私がこのMaywoodの教会に初めて行ったのは5年くらい前のクリスマスの頃だったかと思います。
初めから、たくさんの人が暖かく声をかけて下さり、家庭集会にも送り迎えして下さったりした事を覚えています。初めは学生としてアメリカに来た私でしたが、こちらでの友人というと皆自分の事だけで精一杯。利用されたり寂しいがゆえ一緒にいる、きっと日本に戻ったりもう連絡をとりあう事もないだろうといううわべだけの友人でした。悩んだり傷ついたりして日本へのホームシックは募るばかりでした。それが教会では全く違う人達が集まっていて優しくされホッとする場所でありました。礼拝中も気持ちが穏やかになり自分と見詰め合ういい機会でもありました。
ただこの時、妊娠臨月で、あまり教会には足を運べずにいました。初めてのお産は緊急帝王切開。2泊で退院だったので無理がたたっていつまでもお腹の痛みはとれずベッドから一人で起き上がることも出来ず、夜中の授乳にも時間がかかりました。そんな時、教会の方々が状況を察して1日おきに主人と私の分の食事を運んで下さったのです。一番助けが欲しかった時に手を差し伸べて下さり、赤ちゃんを見て一緒に喜んで下さったことは有り難く忘れられませんでした。
それからは自然と教会に向かうようになりました。ただ洗礼を受けるまでには4年の月日が流れました。一番の理由は神を受け入れる、信じるということが心からできるまではと思っていたのと、聖書の意味もよくわからないしと壁をつくっていたのです。熱心な教会の方を見ては、私にはあそこまでいきついていない、まだまだと思っていたのです。
二人目の子を妊娠した時、教会を通じてお友達になったママ達がいました。その彼女らの誘いで友人宅に集まったのですが、一緒に悩みを分かち合ったり祈り合ったりするものでした。そこではどんな悩みもお互いがさらけ出し打ち明けられる場でした。それによって彼女らが信頼出来る何でも話せるかけがえのない友達へとかわっていきました。海外に住み子育てをしていく上でさらけ出せる友達、答えてくれる友達は、とても心の支えとなります。教会を通して知り合った人達は良い人ばかりで いつも私や家族の為に祈ってくれて手助けを行動で示してくれるのです。普通「何かあったら いつでも力になるから」そう声をかけてもらっても実際は頼みにくいものです。それをクリスチャンの友は察して動いてくれるのです。私の為に泣いて喜んでくれる人もいるのです。心から私の家族の為に一生懸命祈ってくれるのです。その心の純粋さ優しさをいつもどうしてかと知りたかったのですが わかったのは神様を信じ、愛されているから、人にも同様に出来るという事でした。

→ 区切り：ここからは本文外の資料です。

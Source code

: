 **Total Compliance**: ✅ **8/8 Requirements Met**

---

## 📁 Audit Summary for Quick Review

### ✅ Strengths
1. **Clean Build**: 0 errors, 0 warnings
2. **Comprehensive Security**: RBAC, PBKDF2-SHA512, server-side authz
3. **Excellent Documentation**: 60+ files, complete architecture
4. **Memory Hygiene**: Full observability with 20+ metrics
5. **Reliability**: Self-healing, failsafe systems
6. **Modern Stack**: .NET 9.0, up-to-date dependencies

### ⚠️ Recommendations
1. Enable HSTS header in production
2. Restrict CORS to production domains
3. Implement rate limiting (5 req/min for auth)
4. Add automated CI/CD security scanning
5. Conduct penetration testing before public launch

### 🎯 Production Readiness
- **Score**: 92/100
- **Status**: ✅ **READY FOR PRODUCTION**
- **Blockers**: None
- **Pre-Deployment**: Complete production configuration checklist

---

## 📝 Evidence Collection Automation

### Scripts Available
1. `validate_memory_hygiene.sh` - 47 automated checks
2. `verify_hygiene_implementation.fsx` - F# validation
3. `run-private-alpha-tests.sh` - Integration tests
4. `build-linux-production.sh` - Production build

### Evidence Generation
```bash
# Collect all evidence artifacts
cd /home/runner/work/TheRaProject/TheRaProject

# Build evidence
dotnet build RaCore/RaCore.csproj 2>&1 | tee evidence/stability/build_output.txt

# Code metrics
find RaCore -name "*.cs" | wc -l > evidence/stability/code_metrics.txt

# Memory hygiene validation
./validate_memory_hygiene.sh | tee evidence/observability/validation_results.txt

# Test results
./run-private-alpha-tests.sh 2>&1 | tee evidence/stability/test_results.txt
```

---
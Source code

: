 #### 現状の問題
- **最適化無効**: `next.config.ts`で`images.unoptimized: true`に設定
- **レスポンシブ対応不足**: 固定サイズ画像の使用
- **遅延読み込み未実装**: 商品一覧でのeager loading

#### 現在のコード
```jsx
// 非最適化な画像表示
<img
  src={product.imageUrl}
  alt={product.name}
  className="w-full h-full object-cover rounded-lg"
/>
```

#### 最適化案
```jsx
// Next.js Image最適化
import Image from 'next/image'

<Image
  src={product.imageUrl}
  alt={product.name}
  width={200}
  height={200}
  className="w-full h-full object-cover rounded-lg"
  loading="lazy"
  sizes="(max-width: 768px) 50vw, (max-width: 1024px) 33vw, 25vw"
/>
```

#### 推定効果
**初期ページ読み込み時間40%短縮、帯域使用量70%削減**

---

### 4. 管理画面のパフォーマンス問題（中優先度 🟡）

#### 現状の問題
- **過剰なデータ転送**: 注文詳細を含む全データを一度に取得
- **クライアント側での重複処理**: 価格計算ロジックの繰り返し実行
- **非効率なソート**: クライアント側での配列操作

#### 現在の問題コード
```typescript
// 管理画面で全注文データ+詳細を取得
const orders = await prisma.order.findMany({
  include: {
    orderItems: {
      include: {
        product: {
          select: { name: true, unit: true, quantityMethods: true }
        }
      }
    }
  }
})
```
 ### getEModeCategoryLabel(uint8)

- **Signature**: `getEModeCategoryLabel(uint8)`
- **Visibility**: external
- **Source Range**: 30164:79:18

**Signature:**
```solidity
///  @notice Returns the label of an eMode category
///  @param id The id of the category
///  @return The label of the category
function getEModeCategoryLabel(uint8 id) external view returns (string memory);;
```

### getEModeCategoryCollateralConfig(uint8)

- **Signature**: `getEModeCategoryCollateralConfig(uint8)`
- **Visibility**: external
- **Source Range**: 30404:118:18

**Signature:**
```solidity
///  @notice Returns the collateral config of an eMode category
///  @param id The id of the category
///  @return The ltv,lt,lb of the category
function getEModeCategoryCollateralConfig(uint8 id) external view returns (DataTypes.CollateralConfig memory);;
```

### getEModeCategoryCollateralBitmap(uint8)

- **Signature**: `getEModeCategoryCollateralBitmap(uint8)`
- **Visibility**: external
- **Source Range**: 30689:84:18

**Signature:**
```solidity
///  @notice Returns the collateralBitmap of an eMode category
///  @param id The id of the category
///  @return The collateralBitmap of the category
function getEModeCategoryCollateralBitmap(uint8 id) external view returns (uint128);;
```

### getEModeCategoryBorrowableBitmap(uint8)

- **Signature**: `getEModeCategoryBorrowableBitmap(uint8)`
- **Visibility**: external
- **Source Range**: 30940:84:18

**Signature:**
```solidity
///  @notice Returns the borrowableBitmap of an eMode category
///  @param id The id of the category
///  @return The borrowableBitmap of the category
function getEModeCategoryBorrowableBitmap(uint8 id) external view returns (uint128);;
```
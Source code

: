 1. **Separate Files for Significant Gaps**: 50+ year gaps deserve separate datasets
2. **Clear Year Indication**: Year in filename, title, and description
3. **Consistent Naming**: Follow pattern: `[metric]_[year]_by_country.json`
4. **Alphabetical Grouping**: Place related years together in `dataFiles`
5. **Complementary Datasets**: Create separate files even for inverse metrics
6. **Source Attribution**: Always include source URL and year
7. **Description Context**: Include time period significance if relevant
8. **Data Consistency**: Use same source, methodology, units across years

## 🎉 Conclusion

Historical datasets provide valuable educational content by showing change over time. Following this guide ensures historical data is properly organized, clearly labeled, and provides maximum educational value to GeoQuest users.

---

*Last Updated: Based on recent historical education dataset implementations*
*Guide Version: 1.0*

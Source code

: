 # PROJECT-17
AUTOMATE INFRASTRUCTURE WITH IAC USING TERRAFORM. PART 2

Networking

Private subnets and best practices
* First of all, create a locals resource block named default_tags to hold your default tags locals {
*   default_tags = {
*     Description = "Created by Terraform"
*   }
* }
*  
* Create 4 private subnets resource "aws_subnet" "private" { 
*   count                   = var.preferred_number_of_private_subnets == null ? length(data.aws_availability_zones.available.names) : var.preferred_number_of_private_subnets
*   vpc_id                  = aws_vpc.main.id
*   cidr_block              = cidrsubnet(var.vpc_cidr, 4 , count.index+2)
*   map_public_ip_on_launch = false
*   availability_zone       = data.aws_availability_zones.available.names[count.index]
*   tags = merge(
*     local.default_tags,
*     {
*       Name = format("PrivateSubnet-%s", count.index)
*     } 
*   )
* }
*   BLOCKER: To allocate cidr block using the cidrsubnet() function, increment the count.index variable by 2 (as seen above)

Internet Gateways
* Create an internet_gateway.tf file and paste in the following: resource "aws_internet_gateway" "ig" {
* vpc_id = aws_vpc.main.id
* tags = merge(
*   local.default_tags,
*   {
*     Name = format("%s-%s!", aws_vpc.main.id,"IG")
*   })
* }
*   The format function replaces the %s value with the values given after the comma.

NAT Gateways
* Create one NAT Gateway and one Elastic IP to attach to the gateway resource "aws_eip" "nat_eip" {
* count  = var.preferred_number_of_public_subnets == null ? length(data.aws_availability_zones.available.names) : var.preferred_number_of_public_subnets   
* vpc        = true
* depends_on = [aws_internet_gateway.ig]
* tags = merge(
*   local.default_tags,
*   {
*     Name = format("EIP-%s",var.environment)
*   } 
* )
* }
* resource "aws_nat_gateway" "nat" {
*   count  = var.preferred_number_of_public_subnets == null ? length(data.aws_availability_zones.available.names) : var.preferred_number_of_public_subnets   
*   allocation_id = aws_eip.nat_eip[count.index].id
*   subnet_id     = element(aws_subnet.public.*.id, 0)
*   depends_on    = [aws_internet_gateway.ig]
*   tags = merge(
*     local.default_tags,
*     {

出産まであと2ヶ月と近づいた頃、恐怖や不安で一杯だった私は、このままではお産に良くないとわかっていても、どうしても前回のお産が思い出され打ち消すことは出来ませんでした。そんな時、主人が「洗礼を受けてみる?」と尋ねてくれて、その言葉はとても嬉しいものでした。その後は、すがる気持ちで助けて下さい、守って下さいという一心から洗礼を受けたのでした。
洗礼式は感動的でした。主人の家族の方も喜んで来て下さり、先生も気遣って英語で説教をして下さりました。その1ヶ月後いきなり強い陣痛が来ました。病院に行く前に痛みの中ふっと思い、口にしたのは、「主人のお父さんの形見のイエス様のネックレスを持ってきて。」そのネックレスを強くずっと握りしめたまま病院に着きました。その時から自然に不安や恐怖の気持ちよりも、絶対に自然分娩で元気な赤ちゃんを産もうという気持ちの方が強くなっていました。その結果祈りは通じました。
5月13日、母の日に素晴らしいギフトを授かる事ができました。安産でショーンは産まれました。
洗礼を受けて変わったことは、祈りは通じると知った事、感謝する気持ちが増えたこと、姉妹や兄弟と呼べる人がいるという事(この呼び方って家族が増えたようで親近感がわきますね)、そして心配事が出来てもきっと神様がいい方向にむかせてくれると身をゆだねるようになった事です。
ある方がこう教えてくれました。時に自分の欲しいものを与えられない事があるけれどそれには理由があって後になってわかる、貴方にいい方向に神は向けて下さったのだと。
今の楽しみはまだ一度も口にしたことのないあのワインとパン。どんな味なのでしょう?